Fellow 2012/13, 2017/18
HE Chengzhou holds a PhD from Oslo University and is Yangtze River Chair Professor of English and Drama and Dean of the School of Arts, Nanjing University, and Foreign Member of the Academia Europaea(the Academy of Europe). He teaches several courses at Nanjing University School of Foreign Studies, such as “Drama/Theatre Studies,” “Literature and Performativity” and “From Literature to Film.” His research areas include modern drama, comparative literature and cross-cultural studies. He has published more than 10 books in Chinese and English, such as Henrik Ibsen and Modern Chinese Drama(Oslo, 2004), The Scandinavian Canonical Authors—Ibsen, Strindberg and Hamsun(Peking UP, 2009), Globalization and Intercultural Theatre(Nanjing UP, 2012). His academic titles include: former President of the International Ibsen Committee and Chairman of the Jiangsu Comparative Literature Association. From 2013 to 2017, he was the Chinese Co-Director of the Johns Hopkins University-Nanjing University Center for Chinese and American Studies. He won the Ibsen Prize in 2002.
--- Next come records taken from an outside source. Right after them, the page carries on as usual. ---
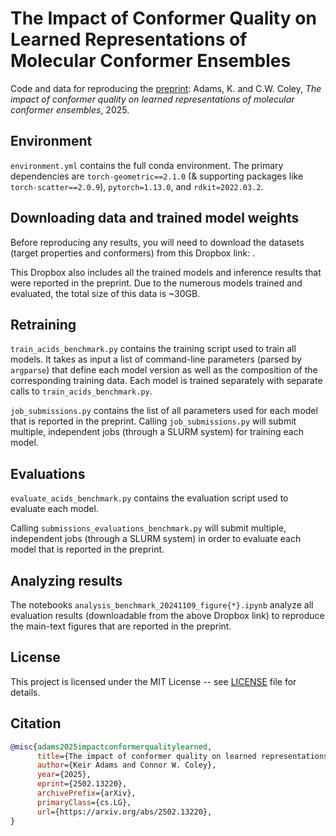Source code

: # The Impact of Conformer Quality on Learned Representations of Molecular Conformer Ensembles
Code and data for reproducing the [preprint](https://arxiv.org/abs/2502.13220): Adams, K. and C.W. Coley, *The impact of conformer quality on learned representations of molecular conformer ensembles*, 2025.

## Environment
`environment.yml` contains the full conda environment. The primary dependencies are `torch-geometric==2.1.0` (& supporting packages like `torch-scatter==2.0.9`), `pytorch=1.13.0`, and `rdkit=2022.03.2`.

## Downloading data and trained model weights
Before reproducing any results, you will need to download the datasets (target properties and conformers) from this Dropbox link: .

This Dropbox also includes all the trained models and inference results that were reported in the preprint. Due to the numerous models trained and evaluated, the total size of this data is ~30GB.

## Retraining

`train_acids_benchmark.py` contains the training script used to train all models. It takes as input a list of command-line parameters (parsed by `argparse`) that define each model version as well as the composition of the corresponding training data. Each model is trained separately with separate calls to `train_acids_benchmark.py`. 

`job_submissions.py` contains the list of all parameters used for each model that is reported in the preprint. Calling `job_submissions.py` will submit multiple, independent jobs (through a SLURM system) for training each model.

## Evaluations
`evaluate_acids_benchmark.py` contains the evaluation script used to evaluate each model. 

Calling `submissions_evaluations_benchmark.py` will submit multiple, independent jobs (through a SLURM system) in order to evaluate each model that is reported in the preprint.


## Analyzing results
The notebooks `analysis_benchmark_20241109_figure{*}.ipynb` analyze all evaluation results (downloadable from the above Dropbox link) to reproduce the main-text figures that are reported in the preprint.


## License

This project is licensed under the MIT License -- see [LICENSE](./LICENSE) file for details.

## Citation
```bibtex
@misc{adams2025impactconformerqualitylearned,
      title={The impact of conformer quality on learned representations of molecular conformer ensembles}, 
      author={Keir Adams and Connor W. Coley},
      year={2025},
      eprint={2502.13220},
      archivePrefix={arXiv},
      primaryClass={cs.LG},
      url={https://arxiv.org/abs/2502.13220}, 
}
```
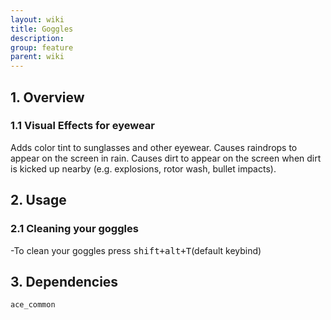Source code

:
 ```yaml
---
layout: wiki
title: Goggles
description: 
group: feature
parent: wiki
---
```


## 1. Overview

### 1.1 Visual Effects for eyewear
Adds color tint to sunglasses and other eyewear. Causes raindrops to appear on 
the screen in rain. Causes dirt to appear on the screen when dirt is kicked up
nearby (e.g. explosions, rotor wash, bullet impacts).


## 2. Usage

### 2.1 Cleaning your goggles
-To clean your goggles press <kbd>shift+alt+T</kbd>(default keybind)

## 3. Dependencies

`ace_common`
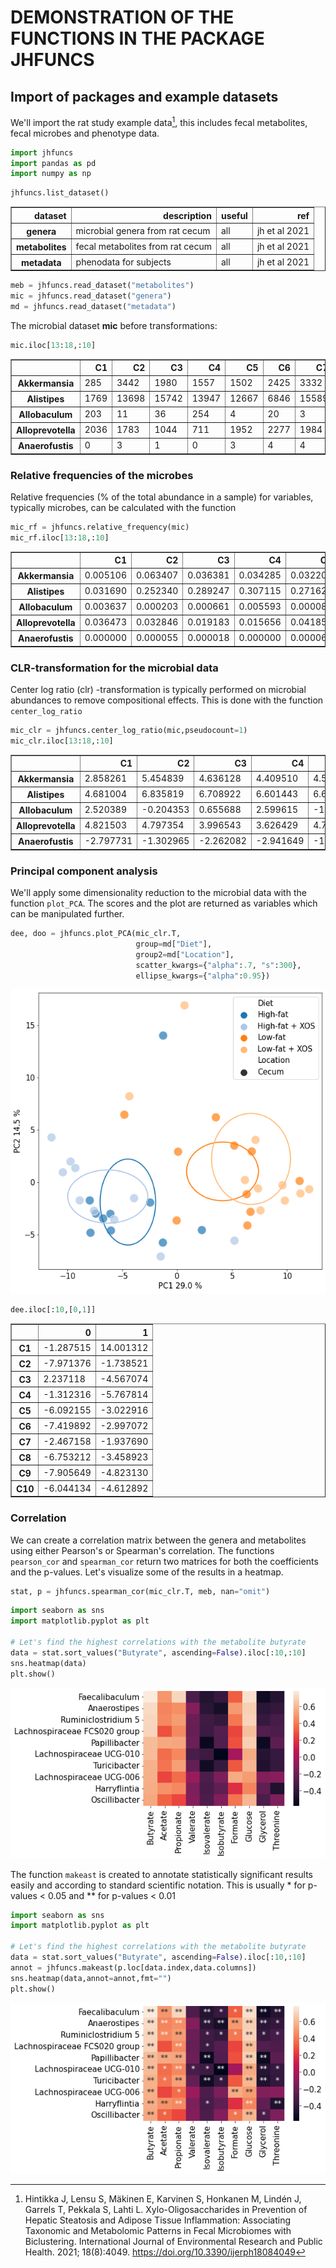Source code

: # DEMONSTRATION OF THE FUNCTIONS IN THE PACKAGE JHFUNCS

## Import of packages and example datasets
We'll import the rat study example data[^1], this includes fecal metabolites, fecal microbes and phenotype data.

[^1]: Hintikka J, Lensu S, Mäkinen E, Karvinen S, Honkanen M, Lindén J, Garrels T, Pekkala S, Lahti L. Xylo-Oligosaccharides in Prevention of Hepatic Steatosis and Adipose Tissue Inflammation: Associating Taxonomic and Metabolomic Patterns in Fecal Microbiomes with Biclustering. International Journal of Environmental Research and Public Health. 2021; 18(8):4049. https://doi.org/10.3390/ijerph18084049


```python
import jhfuncs
import pandas as pd
import numpy as np
```


```python
jhfuncs.list_dataset()
```




<div>
<table border="1" class="dataframe">
  <thead>
    <tr style="text-align: right;">
      <th>dataset</th>
      <th>description</th>
      <th>useful</th>
      <th>ref</th>
    </tr>
  </thead>
  <tbody>
    <tr>
      <th>genera</th>
      <td>microbial genera from rat cecum</td>
      <td>all</td>
      <td>jh et al 2021</td>
    </tr>
    <tr>
      <th>metabolites</th>
      <td>fecal metabolites from rat cecum</td>
      <td>all</td>
      <td>jh et al 2021</td>
    </tr>
    <tr>
      <th>metadata</th>
      <td>phenodata for subjects</td>
      <td>all</td>
      <td>jh et al 2021</td>
    </tr>
  </tbody>
</table>
</div>




```python
meb = jhfuncs.read_dataset("metabolites")
mic = jhfuncs.read_dataset("genera")
md = jhfuncs.read_dataset("metadata")
```

The microbial dataset **mic** before transformations:


```python
mic.iloc[13:18,:10]
```




<div>
<table border="1" class="dataframe">
  <thead>
    <tr style="text-align: right;">
      <th></th>
      <th>C1</th>
      <th>C2</th>
      <th>C3</th>
      <th>C4</th>
      <th>C5</th>
      <th>C6</th>
      <th>C7</th>
      <th>C8</th>
      <th>C9</th>
      <th>C10</th>
    </tr>
  </thead>
  <tbody>
    <tr>
      <th>Akkermansia</th>
      <td>285</td>
      <td>3442</td>
      <td>1980</td>
      <td>1557</td>
      <td>1502</td>
      <td>2425</td>
      <td>3332</td>
      <td>5941</td>
      <td>4930</td>
      <td>2342</td>
    </tr>
    <tr>
      <th>Alistipes</th>
      <td>1769</td>
      <td>13698</td>
      <td>15742</td>
      <td>13947</td>
      <td>12667</td>
      <td>6846</td>
      <td>15589</td>
      <td>5753</td>
      <td>12366</td>
      <td>15251</td>
    </tr>
    <tr>
      <th>Allobaculum</th>
      <td>203</td>
      <td>11</td>
      <td>36</td>
      <td>254</td>
      <td>4</td>
      <td>20</td>
      <td>3</td>
      <td>16</td>
      <td>0</td>
      <td>15</td>
    </tr>
    <tr>
      <th>Alloprevotella</th>
      <td>2036</td>
      <td>1783</td>
      <td>1044</td>
      <td>711</td>
      <td>1952</td>
      <td>2277</td>
      <td>1984</td>
      <td>597</td>
      <td>1138</td>
      <td>2238</td>
    </tr>
    <tr>
      <th>Anaerofustis</th>
      <td>0</td>
      <td>3</td>
      <td>1</td>
      <td>0</td>
      <td>3</td>
      <td>4</td>
      <td>4</td>
      <td>5</td>
      <td>6</td>
      <td>4</td>
    </tr>
  </tbody>
</table>
</div>



### Relative frequencies of the microbes
Relative frequencies (% of the total abundance in a sample) for variables, typically microbes, can be calculated with the function 


```python
mic_rf = jhfuncs.relative_frequency(mic)
mic_rf.iloc[13:18,:10]
```




<div>
<table border="1" class="dataframe">
  <thead>
    <tr style="text-align: right;">
      <th></th>
      <th>C1</th>
      <th>C2</th>
      <th>C3</th>
      <th>C4</th>
      <th>C5</th>
      <th>C6</th>
      <th>C7</th>
      <th>C8</th>
      <th>C9</th>
      <th>C10</th>
    </tr>
  </thead>
  <tbody>
    <tr>
      <th>Akkermansia</th>
      <td>0.005106</td>
      <td>0.063407</td>
      <td>0.036381</td>
      <td>0.034285</td>
      <td>0.032208</td>
      <td>0.048022</td>
      <td>0.059674</td>
      <td>0.116650</td>
      <td>0.080615</td>
      <td>0.043233</td>
    </tr>
    <tr>
      <th>Alistipes</th>
      <td>0.031690</td>
      <td>0.252340</td>
      <td>0.289247</td>
      <td>0.307115</td>
      <td>0.271620</td>
      <td>0.135570</td>
      <td>0.279188</td>
      <td>0.112959</td>
      <td>0.202208</td>
      <td>0.281529</td>
    </tr>
    <tr>
      <th>Allobaculum</th>
      <td>0.003637</td>
      <td>0.000203</td>
      <td>0.000661</td>
      <td>0.005593</td>
      <td>0.000086</td>
      <td>0.000396</td>
      <td>0.000054</td>
      <td>0.000314</td>
      <td>0.000000</td>
      <td>0.000277</td>
    </tr>
    <tr>
      <th>Alloprevotella</th>
      <td>0.036473</td>
      <td>0.032846</td>
      <td>0.019183</td>
      <td>0.015656</td>
      <td>0.041857</td>
      <td>0.045091</td>
      <td>0.035532</td>
      <td>0.011722</td>
      <td>0.018608</td>
      <td>0.041313</td>
    </tr>
    <tr>
      <th>Anaerofustis</th>
      <td>0.000000</td>
      <td>0.000055</td>
      <td>0.000018</td>
      <td>0.000000</td>
      <td>0.000064</td>
      <td>0.000079</td>
      <td>0.000072</td>
      <td>0.000098</td>
      <td>0.000098</td>
      <td>0.000074</td>
    </tr>
  </tbody>
</table>
</div>



### CLR-transformation for the microbial data
Center log ratio (clr) -transformation is typically performed on microbial abundances to remove compositional effects. This is done with the function `center_log_ratio`


```python
mic_clr = jhfuncs.center_log_ratio(mic,pseudocount=1)
mic_clr.iloc[13:18,:10]
```




<div>
<table border="1" class="dataframe">
  <thead>
    <tr style="text-align: right;">
      <th></th>
      <th>C1</th>
      <th>C2</th>
      <th>C3</th>
      <th>C4</th>
      <th>C5</th>
      <th>C6</th>
      <th>C7</th>
      <th>C8</th>
      <th>C9</th>
      <th>C10</th>
    </tr>
  </thead>
  <tbody>
    <tr>
      <th>Akkermansia</th>
      <td>2.858261</td>
      <td>5.454839</td>
      <td>4.636128</td>
      <td>4.409510</td>
      <td>4.527259</td>
      <td>4.919120</td>
      <td>5.231711</td>
      <td>5.607690</td>
      <td>5.581683</td>
      <td>4.817474</td>
    </tr>
    <tr>
      <th>Alistipes</th>
      <td>4.681004</td>
      <td>6.835819</td>
      <td>6.708922</td>
      <td>6.601443</td>
      <td>6.658875</td>
      <td>5.956687</td>
      <td>6.774468</td>
      <td>5.575539</td>
      <td>6.501172</td>
      <td>6.690752</td>
    </tr>
    <tr>
      <th>Allobaculum</th>
      <td>2.520389</td>
      <td>-0.204353</td>
      <td>0.655688</td>
      <td>2.599615</td>
      <td>-1.178522</td>
      <td>0.169643</td>
      <td>-1.493622</td>
      <td>-0.248898</td>
      <td>-2.921615</td>
      <td>-0.169125</td>
    </tr>
    <tr>
      <th>Alloprevotella</th>
      <td>4.821503</td>
      <td>4.797354</td>
      <td>3.996543</td>
      <td>3.626429</td>
      <td>4.789162</td>
      <td>4.856174</td>
      <td>4.713457</td>
      <td>3.311480</td>
      <td>4.116291</td>
      <td>4.772071</td>
    </tr>
    <tr>
      <th>Anaerofustis</th>
      <td>-2.797731</td>
      <td>-1.302965</td>
      <td>-2.262082</td>
      <td>-2.941649</td>
      <td>-1.401666</td>
      <td>-1.265441</td>
      <td>-1.270479</td>
      <td>-1.290352</td>
      <td>-0.975704</td>
      <td>-1.332276</td>
    </tr>
  </tbody>
</table>
</div>



### Principal component analysis
We'll apply some dimensionality reduction to the microbial data with the function `plot_PCA`. The scores and the plot are returned as variables which can be manipulated further.


```python
dee, doo = jhfuncs.plot_PCA(mic_clr.T, 
                            group=md["Diet"], 
                            group2=md["Location"], 
                            scatter_kwargs={"alpha":.7, "s":300}, 
                            ellipse_kwargs={"alpha":0.95})
```


    
![png](output_12_0.png)
    



```python
dee.iloc[:10,[0,1]]
```




<div>
<table border="1" class="dataframe">
  <thead>
    <tr style="text-align: right;">
      <th></th>
      <th>0</th>
      <th>1</th>
    </tr>
  </thead>
  <tbody>
    <tr>
      <th>C1</th>
      <td>-1.287515</td>
      <td>14.001312</td>
    </tr>
    <tr>
      <th>C2</th>
      <td>-7.971376</td>
      <td>-1.738521</td>
    </tr>
    <tr>
      <th>C3</th>
      <td>2.237118</td>
      <td>-4.567074</td>
    </tr>
    <tr>
      <th>C4</th>
      <td>-1.312316</td>
      <td>-5.767814</td>
    </tr>
    <tr>
      <th>C5</th>
      <td>-6.092155</td>
      <td>-3.022916</td>
    </tr>
    <tr>
      <th>C6</th>
      <td>-7.419892</td>
      <td>-2.997072</td>
    </tr>
    <tr>
      <th>C7</th>
      <td>-2.467158</td>
      <td>-1.937690</td>
    </tr>
    <tr>
      <th>C8</th>
      <td>-6.753212</td>
      <td>-3.458923</td>
    </tr>
    <tr>
      <th>C9</th>
      <td>-7.905649</td>
      <td>-4.823130</td>
    </tr>
    <tr>
      <th>C10</th>
      <td>-6.044134</td>
      <td>-4.612892</td>
    </tr>
  </tbody>
</table>
</div>



### Correlation 
We can create a correlation matrix between the genera and metabolites using either Pearson's or Spearman's correlation. The functions `pearson_cor` and `spearman_cor` return two matrices for both the coefficients and the p-values.
Let's visualize some of the results in a heatmap.


```python
stat, p = jhfuncs.spearman_cor(mic_clr.T, meb, nan="omit")
```


```python
import seaborn as sns
import matplotlib.pyplot as plt

# Let's find the highest correlations with the metabolite butyrate
data = stat.sort_values("Butyrate", ascending=False).iloc[:10,:10]
sns.heatmap(data)
plt.show()
```


    
![png](output_16_0.png)
    


The function `makeast` is created to annotate statistically significant results easily and according to standard scientific notation. This is usually * for p-values < 0.05 and ** for p-values < 0.01


```python
import seaborn as sns
import matplotlib.pyplot as plt

# Let's find the highest correlations with the metabolite butyrate
data = stat.sort_values("Butyrate", ascending=False).iloc[:10,:10]
annot = jhfuncs.makeast(p.loc[data.index,data.columns])
sns.heatmap(data,annot=annot,fmt="")
plt.show()
```


    
![png](output_18_0.png)
    

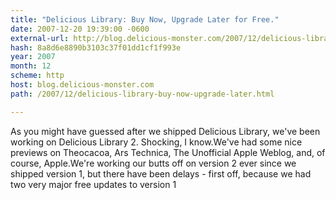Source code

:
 ```yaml
---
title: "Delicious Library: Buy Now, Upgrade Later for Free."
date: 2007-12-20 19:39:00 -0600
external-url: http://blog.delicious-monster.com/2007/12/delicious-library-buy-now-upgrade-later.html
hash: 8a8d6e8890b3103c37f01dd1cf1f993e
year: 2007
month: 12
scheme: http
host: blog.delicious-monster.com
path: /2007/12/delicious-library-buy-now-upgrade-later.html

---
```


As you might have guessed after we shipped Delicious Library, we've been working on Delicious Library 2. Shocking, I know.We've had some nice previews on Theocacoa, Ars Technica, The Unofficial Apple Weblog, and, of course, Apple.We're working our butts off on version 2 ever since we shipped version 1, but there have been delays - first off, because we had two very major free updates to version 1
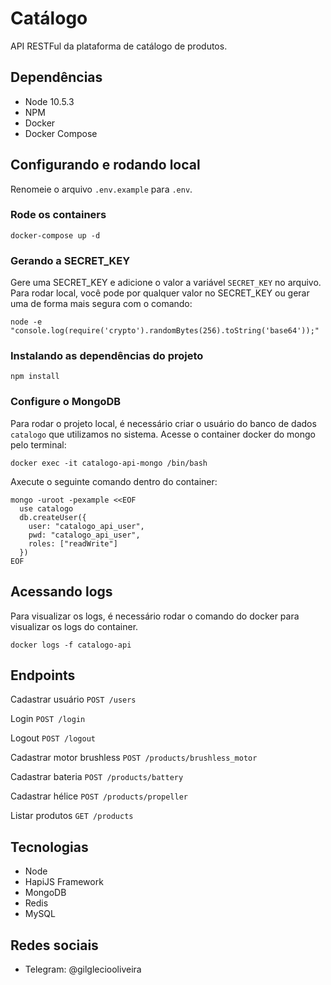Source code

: # Catálogo

API RESTFul da plataforma de catálogo de produtos.

## Dependências
* Node 10.5.3
* NPM
* Docker
* Docker Compose

## Configurando e rodando local
Renomeie o arquivo `.env.example` para `.env`.

### Rode os containers
```
docker-compose up -d
```

### Gerando a SECRET_KEY

Gere uma SECRET_KEY e adicione o valor a variável `SECRET_KEY` no arquivo.
Para rodar local, você pode por qualquer valor no SECRET_KEY ou gerar uma de forma mais segura com o comando:
```
node -e "console.log(require('crypto').randomBytes(256).toString('base64'));"
```

### Instalando as dependências do projeto
```
npm install
```

### Configure o MongoDB
Para rodar o projeto local, é necessário criar o usuário do banco de dados `catalogo` que utilizamos no sistema.
Acesse o container docker do mongo pelo terminal:
```
docker exec -it catalogo-api-mongo /bin/bash
```

Axecute o seguinte comando dentro do container:

```
mongo -uroot -pexample <<EOF
  use catalogo
  db.createUser({
    user: "catalogo_api_user",
    pwd: "catalogo_api_user",
    roles: ["readWrite"]
  })
EOF
```

## Acessando logs
Para visualizar os logs, é necessário rodar o comando do docker para visualizar os logs do container.
```
docker logs -f catalogo-api
```

## Endpoints

Cadastrar usuário `POST /users`

Login `POST /login`

Logout `POST /logout`

Cadastrar motor brushless `POST /products/brushless_motor`

Cadastrar bateria `POST /products/battery`

Cadastrar hélice `POST /products/propeller`

Listar produtos `GET /products`

## Tecnologias
* Node
* HapiJS Framework
* MongoDB
* Redis
* MySQL

## Redes sociais
* Telegram: @gilgleciooliveira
Since the early 1980s, a number of major Western playwrights, such as Shakespeare, Ibsen, O’Neill and Brecht, have been frequently adapted and staged in China, leaving a significant impact on Chinese theatre and culture at large. These adaptations have been marked by tensions between different performance cultures in terms of their aesthetics, politics and ideology. Over the decades, the Chinese performances of Western plays have undergone major paradigm shifts. My research project will investigate this phenomenon mainly from the following three perspectives: Firstly, against the backdrop of Marvin Carlson’s discussion of ‘macaronic theatre,’ the plurality of culture and the symbolic use of language(s) will be analyzed based on a detailed account of international casting, bilingual or multilingual performances and cross-cultural collaborations. Secondly, given the fact that more and more Western plays have been adapted for traditional Chinese theatrical forms, such as jingju, kunju, yueju, chuanju, qujuand so on, the narrative of rewriting, semiotic re-embodiment and poetic displacement will be addressed in addition to the sinofication of stories. Thirdly, some Western plays have been frequently adapted and staged in different locations during more or less the same period. The performance history of a few selected Western plays in contemporary China will be explored in depth both from sociohistorical perspectives and through the lens of locality.